Among the many mysteries of womanhood, men often wonder why we take so long in the bathroom. My husband once told me that he assumed women’s bathroom were full of shoe catalogs, chocolate samples, rose gardens, and string quartets, since that was the only possible explanation he could come up with to explain why women would go into the restroom in pairs and stay in there for so long.
My son–who thankfully did not inherit an amazing mini bladderini from my side of the family–claims that all women’s bathrooms must have plasma screen TVs and an endless supply of video games in them, since the only times he’s ever seen his mom, aunt or grandmother run is to get out of the car and run to the bathroom.

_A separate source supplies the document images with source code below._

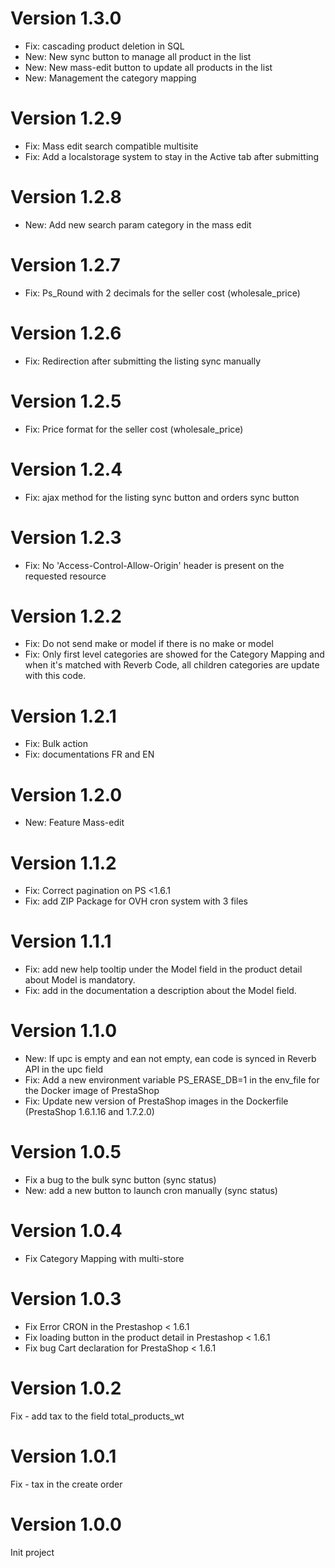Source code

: # Version 1.3.0

- Fix: cascading product deletion in SQL
- New: New sync button to manage all product in the list
- New: New mass-edit button to update all products in the list
- New: Management the category mapping

# Version 1.2.9

- Fix: Mass edit search compatible multisite
- Fix: Add a localstorage system to stay in the Active tab after submitting

# Version 1.2.8

- New: Add new search param category in the mass edit

# Version 1.2.7

- Fix: Ps_Round with 2 decimals for the seller cost (wholesale_price)

# Version 1.2.6

- Fix: Redirection after submitting the listing sync manually

# Version 1.2.5

- Fix: Price format for the seller cost (wholesale_price)

# Version 1.2.4

- Fix: ajax method for the listing sync button and orders sync button

# Version 1.2.3

- Fix: No 'Access-Control-Allow-Origin' header is present on the requested resource

# Version 1.2.2

- Fix: Do not send make or model if there is no make or model
- Fix: Only first level categories are showed for the Category Mapping and when it's matched with Reverb Code, all children categories are update with this code.

# Version 1.2.1

- Fix: Bulk action
- Fix: documentations FR and EN

# Version 1.2.0

- New: Feature Mass-edit

# Version 1.1.2

- Fix: Correct pagination on PS <1.6.1
- Fix: add ZIP Package for OVH cron system with 3 files

# Version 1.1.1

- Fix: add new help tooltip under the Model field in the product detail about Model is mandatory.
- Fix: add in the documentation a description about the Model field.

# Version 1.1.0

- New: If upc is empty and ean not empty, ean code is synced in Reverb API in the upc field
- Fix: Add a new environment variable PS_ERASE_DB=1 in the env_file for the Docker image of PrestaShop
- Fix: Update new version of PrestaShop images in the Dockerfile (PrestaShop 1.6.1.16 and 1.7.2.0)

# Version 1.0.5

- Fix a bug to the bulk sync button (sync status)
- New: add a new button to launch cron manually (sync status)

# Version 1.0.4

- Fix Category Mapping with multi-store

# Version 1.0.3

- Fix Error CRON in the Prestashop < 1.6.1
- Fix loading button in the product detail in Prestashop < 1.6.1
- Fix bug Cart declaration for PrestaShop < 1.6.1

# Version 1.0.2

Fix - add tax to the field total_products_wt


# Version 1.0.1

Fix - tax in the create order

# Version 1.0.0

Init project
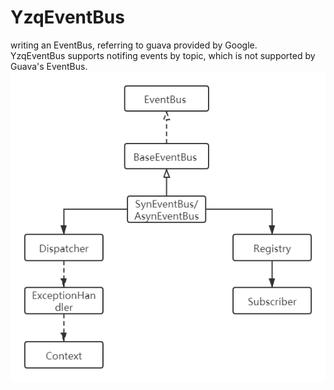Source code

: # YzqEventBus
writing an EventBus, referring to guava provided by Google.<br/>
YzqEventBus supports notifing events by topic, which is not supported by Guava's EventBus.
![UML](https://github.com/Replux/YzqEventBus/blob/master/UML.png)
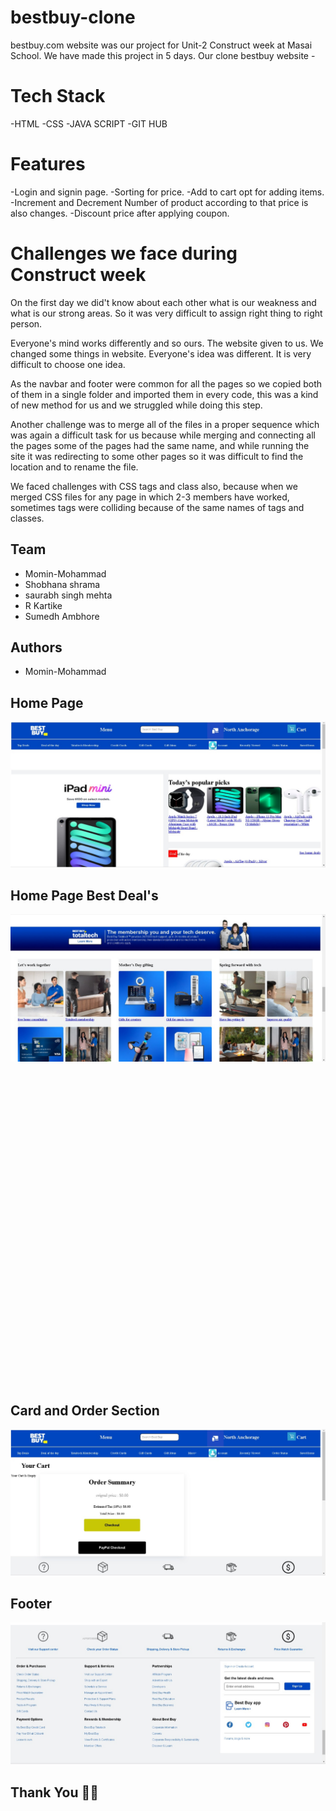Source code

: # bestbuy-clone

 bestbuy.com website was our project for Unit-2 Construct week at Masai School. We have made this project in 5 days.
Our clone bestbuy website - 

# Tech Stack
 
-HTML -CSS -JAVA SCRIPT -GIT HUB

# Features

-Login and signin page. -Sorting for price. -Add to cart opt for adding items. -Increment and Decrement Number of product according to that price is also changes. -Discount price after applying coupon.

# Challenges we face during Construct week

On the first day we did't know about each other what is our weakness and what is our strong areas. So it was very difficult to assign right thing to right person.

Everyone's mind works differently and so ours. The website given to us. We changed some things in website. Everyone's idea was different. It is very difficult to choose one idea.

As the navbar and footer were common for all the pages so we copied both of them in a single folder and imported them in every code, this was a kind of new method for us and we struggled while doing this step.

Another challenge was to merge all of the files in a proper sequence which was again a difficult task for us because while merging and connecting all the pages some of the pages had the same name, and while running the site it was redirecting to some other pages so it was difficult to find the location and to rename the file.

We faced challenges with CSS tags and class also, because when we merged CSS files for any page in which 2-3 members have worked, sometimes tags were colliding because of the same names of tags and classes.

## Team
* Momin-Mohammad
* Shobhana shrama
* saurabh singh mehta
* R Kartike
* Sumedh Ambhore
## Authors
* Momin-Mohammad


## Home Page

<p align="center">
  <img src="image/img_1.jpeg" width="auto" alt="accessibility text">
</p>

## Home Page Best Deal's
<p align="center">
  <img src="image/img_2.jpeg" width="auto" alt="accessibility text">
</p>



<div style="display: flex ;width: 100%; height: 500px;">
        <img style="width: 50%;" src="img_5.jpeg" alt="">
        <img style="width: 50%;" src="img_6.jpeg" alt="">
    </div>
    
    
    
    



## Card and Order Section
<p align="center">
  <img src="image/img_3.jpeg" width="auto" alt="accessibility text">
</p>

## Footer
<p align="center">
  <img src="image/img_4.jpeg" width="auto" alt="accessibility text">
</p>


## Thank You 🙏🏻

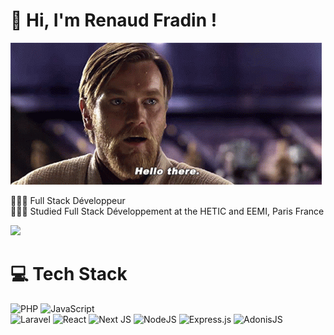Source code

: # 👋 Hi, I'm Renaud Fradin !
![alt text](https://raw.githubusercontent.com/Renaudfradin/Renaudfradin/main/img/star-wars-obi-wan-kenobi.gif)

👩🏻‍💻 Full Stack Développeur<br/>
👩🏻‍🎓 Studied Full Stack Développement at the HETIC and EEMI, Paris France<br/>

![](https://github-readme-stats.vercel.app/api?username=renaudfradin&theme=radical&hide_border=false&include_all_commits=true&count_private=true)

# 💻 Tech Stack
<!-- Badges from https://github.com/Ileriayo/markdown-badges -->
![PHP](https://img.shields.io/badge/php-%23777BB4.svg?style=for-the-badge&logo=php&logoColor=white)
![JavaScript](https://img.shields.io/badge/javascript-%23323330.svg?style=for-the-badge&logo=javascript&logoColor=%23F7DF1E)<br/>
![Laravel](https://img.shields.io/badge/laravel-%23FF2D20.svg?style=for-the-badge&logo=laravel&logoColor=white)
![React](https://img.shields.io/badge/react-%2320232a.svg?style=for-the-badge&logo=react&logoColor=%2361DAFB)
![Next JS](https://img.shields.io/badge/Next-black?style=for-the-badge&logo=next.js&logoColor=white)
![NodeJS](https://img.shields.io/badge/node.js-6DA55F?style=for-the-badge&logo=node.js&logoColor=white)
![Express.js](https://img.shields.io/badge/express.js-%23404d59.svg?style=for-the-badge&logo=express&logoColor=%2361DAFB)
![AdonisJS](https://img.shields.io/badge/adonisjs-%23220052.svg?style=for-the-badge&logo=adonisjs&logoColor=white)
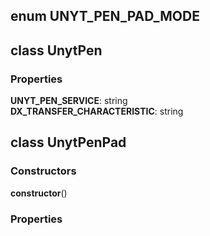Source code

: ## enum **UNYT_PEN_PAD_MODE**

## class **UnytPen**
### Properties
**UNYT_PEN_SERVICE**: string<br>
**DX_TRANSFER_CHARACTERISTIC**: string<br>


## class **UnytPenPad**
### Constructors
 **constructor**()

### Properties


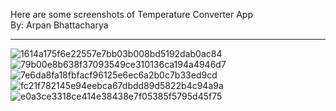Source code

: Here are some screenshots of Temperature Converter App <br>
By: Arpan Bhattacharya
<hr>

![1614a175f6e22557e7bb03b008bd5192dab0ac84](https://user-images.githubusercontent.com/48471308/200904681-a5be8c66-1070-40ba-b70d-453ad291d7bc.jpg)
![79b00e8b638f37093549ce310136ca194a4946d7](https://user-images.githubusercontent.com/48471308/200904679-3169be05-b934-49a0-a452-efcd560a3b5d.jpg)
![7e6da8fa18fbfacf96125e6ec6a2b0c7b33ed9cd](https://user-images.githubusercontent.com/48471308/200904673-5556d50e-a6d4-4b36-9b5a-f20c0b929edb.jpg)
![fc21f782145e94eebca67dbdd89d5822b4c94a9a](https://user-images.githubusercontent.com/48471308/200904686-ffbf6490-590f-4023-b5d6-f867cf99a146.jpg)
![e0a3ce3318ce414e38438e7f05385f5795d45f75](https://user-images.githubusercontent.com/48471308/200904682-f42226a5-3b49-4fb9-a6b7-865ba9372ffb.jpg)
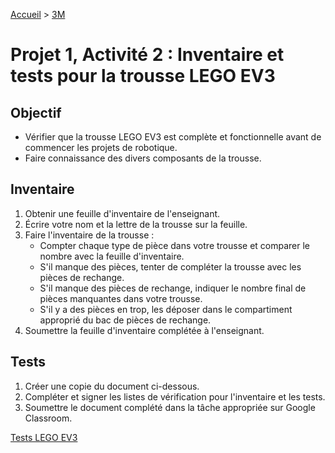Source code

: [Accueil](./index.md) > [3M](./accueil3M.md#projet-1--inventaire-installation-et-tests-du-matériel-et-des-logiciels)

# Projet 1, Activité 2 : Inventaire et tests pour la trousse LEGO EV3

## Objectif

* Vérifier que la trousse LEGO EV3 est complète et fonctionnelle avant de commencer les projets de robotique.
* Faire connaissance des divers composants de la trousse.

## Inventaire

1. Obtenir une feuille d'inventaire de l'enseignant.
1. Écrire votre nom et la lettre de la trousse sur la feuille.
1. Faire l'inventaire de la trousse :
    * Compter chaque type de pièce dans votre trousse et comparer le nombre avec la feuille d'inventaire.
    * S'il manque des pièces, tenter de compléter la trousse avec les pièces de rechange.
    * S'il manque des pièces de rechange, indiquer le nombre final de pièces manquantes dans votre trousse.
    * S'il y a des pièces en trop, les déposer dans le compartiment approprié du bac de pièces de rechange.
1. Soumettre la feuille d'inventaire complétée à l'enseignant.

## Tests

1. Créer une copie du document ci-dessous.
1. Compléter et signer les listes de vérification pour l'inventaire et les tests.
1. Soumettre le document complété dans la tâche appropriée sur Google Classroom.

[Tests LEGO EV3](https://docs.google.com/document/d/1eIcnLBZqC8S0AyJGCANc0l69sZaQaqZBZaJMfbFgG3Q/view)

Unfortunately, like most of their ideas about my life, their fantasies have no relationship to the restroom reality.
So I am going to clear up the mystery of women’s restrooms, once and for all, by sharing my recent adventure into the public bathroom at a concert. But consider yourselves warned and another myth shattered: not only was there no chocolate, plasma or toilet paper in sight, I actually burned more calories in this “rest” room venture than I typically do at the gym.
Not wanting to waste a drop of my $8 beer, or miss a minute of my $200 concert, I waited until the band took a break to visit the restroom.
Unfortunately, so did every other woman at the show.
It doesn’t matter what time of day or night, or what the event is, even in an otherwise completely empty venue, there is always a line of women assembled to use a public bathroom. Usually I just smile politely and take my place, using the opportunity to check my email, fix my lipstick or just stare into space.
This time I had to pee so badly I got some aerobic exercise in (257 extra steps according to my pedometer) while waiting, including some power crunches as I checked for feet under the stall doors every three minutes, figuring that no one could actually be taking this long while I was waiting so anxiously.
When the door finally opened my bladder was ready to burst. I nearly knocked down the woman leaving the stall, then earned a few more crunches while helping her pick up her belongings from the floor. Who knew you could fit so many cosmetics into a teeny little clutch purse. Sorry!
Then I had to wrestle two drunk teenagers for the privilege of getting into my stall, burning approximately 239 calories in the process. A few deep breaths, then the door wouldn’t latch but I was about to wet my pants, so that was the least of my problems. The seat cover dispenser was empty and the door hook was missing, so I carefully hung my 400-pound purse around my neck, yanked down my jeans and assumed the “universal restroom position,” otherwise known as the URP.
In the URP my thigh muscles began to shake, rattle and roll. Of course I’d love to actually sit down and rest them, but there were no seat covers and I had to pee too badly to wipe the seat and lay toilet paper on it, hence, the URP.
As my thighs were shaking, and my head was aching, I reached for what turned out to be an empty toilet paper dispenser. Thank goodness I carry Kleenex pocket packs in my purse, the 400-pound purse that was precariously hanging around my neck.
As I tried to search the enormous black caverns of my bag for the five packs of Kleenex I know were in there somewhere, the sensor on the toilet flushed, scaring me to death, while propelling a fine mist of water onto the edges of my still URP-ing thighs. I shook them double time, burning at least 745 calories trying to dry off the mist while still searching for Kleenex and hand sanitizer that I now needed to wash off my legs.
The band was on its third encore by the time I returned to my seat, exhausted from my intermission workout. “What took you so long?” asked my husband, between bites of a truffle sampler he said he got in the men’s restroom.
Unbelievable, I thought, grabbing the candy from him. For once I gulped it down guilt-free. After all, I had already gotten my workout in the restroom.